Melacak Sejarah Public Relations di Indonesia di Forum AES

Reading Time: 2 minutes

Mengapa melacak sejarah humas itu penting? Di negara lain, sejarah humas hanya berkonteks negara masing-masing. Studi ini peminatnya banyak, buku ajar banyak ditulis, tetapi persoalan sejarah humas tak banyak. Maka saatnya kini Melacak Sejarah Public Relations di Indonesia di Forum AES.

“Beberapa buku memang sudah menulis deskripsi sejarah public relation/ PR di Indonesia, tetapi miskin konteks sosial, politik, dan budaya,” kata I Gusti Ngurah Putra, Akademisi dari Departemen Ilmu Komunikasi UGM, sebagai pembicara pada Sabtu (22/8) di Forum Amir Effendi Siregar (AES) yang disiarkan langsung Channel Uniicoms TV.

Buku-buku dari negara lain sudah membahas sejarah sesuai konteks negaranya. Misalnya, Ngurah mennyontohkan buku The Unseen Power, Public Relation: A history. Scott M. Cutlip menulis itu sampai setebal 832 halaman soal sejarah PR. Jacquie L’Etang juga menulis sejarah PR di Inggris dalam buku berjudul Public Relations in Britain.

Sedangkan di Indonesia, sejarah PR masih belum digarap serius. Menurut Ngurah, jika penulisan sejarah humas tidak dimulai, ada ketakutan sulit mengakses data dan informan.

“Informan ahli dari kalangan pelaku awal atau perintis awal humas di Indonesia tinggal sedikit. Tantangan lain adalah dokumen terkait praktek humas dan gagasan yang berkembang tidak mudah untuk diperoleh,” jelas Ngurah.

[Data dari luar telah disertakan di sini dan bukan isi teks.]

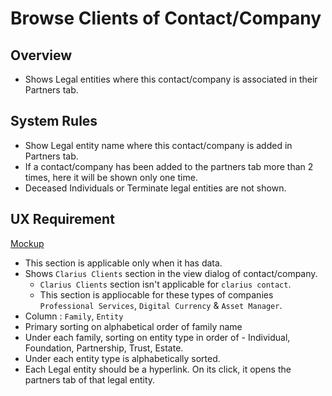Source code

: # Browse Clients of Contact/Company

## Overview

- Shows Legal entities where this contact/company is associated in their Partners tab.

## System Rules

- Show Legal entity name where this contact/company is added in Partners tab.
- If a contact/company has been added to the partners tab more than 2 times, here it will be shown only one time.
- Deceased Individuals or Terminate legal entities are not shown.



## UX Requirement

[Mockup](https://drive.google.com/file/d/1q1jTXSoTm1ZiPoaUORzEw3WPb1gnSixD/view?usp=sharing)

- This section is applicable only when it has data.
- Shows `Clarius Clients` section in the view dialog of contact/company.
    - `Clarius Clients` section isn't applicable for `clarius contact`.
    - This section is appliocable for these types of companies `Professional Services`, `Digital Currency` & `Asset Manager`.   
- Column :  `Family`, `Entity`
- Primary sorting on alphabetical order of family name
- Under each family, sorting on entity type in order of - Individual, Foundation, Partnership, Trust, Estate.
- Under each entity type is alphabetically sorted.
- Each Legal entity should be a hyperlink. On its click, it opens the partners tab of that legal entity.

Ia memberi penanda soal siapa yang bisa dijadikan peletak awal PR di Indonesia dalam sejarah. Misalnya Prof. Alwi dahlan yang mendirikan konsultan humas di Indonesia, “lalu ada Wicaksono Noeradi, praktisi humas yang pernah sekolah di School of Journalism di Negeri Abang Sam. Lalu Amiruddin, humas PT. Astra,” imbuhnya.

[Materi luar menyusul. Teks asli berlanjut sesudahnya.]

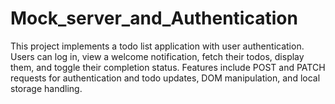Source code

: # Mock_server_and_Authentication
This project implements a todo list application with user authentication. Users can log in, view a welcome notification, fetch their todos, display them, and toggle their completion status. Features include POST and PATCH requests for authentication and todo updates, DOM manipulation, and local storage handling.
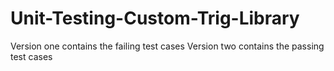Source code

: # Unit-Testing-Custom-Trig-Library

Version one contains the failing test cases
Version two contains the passing test cases
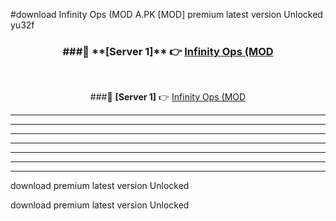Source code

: #download Infinity Ops (MOD A.PK [MOD] premium latest version Unlocked yu32f 



<div align="center">
<h3>###🔹 **[Server 1]** 👉 <a href="https://download1apk.web.app/">Infinity Ops (MOD</a></h3><br>


###🔹 **[Server 1]** 👉 <a href="https://download1apk.web.app/">Infinity Ops (MOD</a></h3>
</div>



----------------------------------------------------------

----------------------------------------------------------

----------------------------------------------------------

----------------------------------------------------------

----------------------------------------------------------

----------------------------------------------------------

----------------------------------------------------------

download premium latest version Unlocked

download premium latest version Unlocked
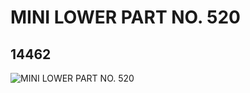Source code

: # MINI LOWER PART NO. 520
## 14462
![MINI LOWER PART NO. 520](https://lc-www-live-s.legocdn.com/media/bricks/5/2/6039768.jpg)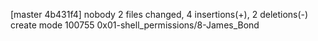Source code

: [master 4b431f4] nobody
 2 files changed, 4 insertions(+), 2 deletions(-)
 create mode 100755 0x01-shell_permissions/8-James_Bond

Bagaimana Humas di Indonesia Mula-mula

Dalam sejarahnya, humas masa kemerdekaan dan era Soekarno lebih banyak diarahkan pada membangun semangat baru sebagai sebuah bangsa yang baru. Menurut Ngurah, PR Indonesia di awal republik ni berdiri, dijalani sebagai public diplomacy dan hubungan internasional, kata Ngurah yang menyelesaikan studi Master-nya dan mengkaji PR Indonesia di University of Canberra, Australia.

Tak hanya itu. Perusahaan minyak asing di awal tahun 1950-an seperti STANVAC, Shell, Caltex, BTM ke Indonesia sering dianggap sebagai awal munculnya Corporate PR di Indonesia, katanya. Pada saat yang hampir bersamaan, beberapa perusahaan atau lembaga negara seperti Kepolisian, RRI dan Garuda Indonesia juga mulai memiliki bagian Humas.

Di tahun 60-an, Tahun inilah yang menjadi cikal bakal berkembangnya PR di Indonesia. Istilah “purel” sebagai akronim PR makin populer daripada istilah “humas”. Lalu pada 1962, presidium Kabinet PM Juanda menginstruksikan agar setiap instansi membentuk divisi humas.

Perkembangan selanjutnya, kata Ngurah, pada era orde baru, lembaga pemerintah mulai memeiliki bagian humas. Departemen Penerangan/ Deppen juga menjalankan fungsi kehumasan untuk pemerintah.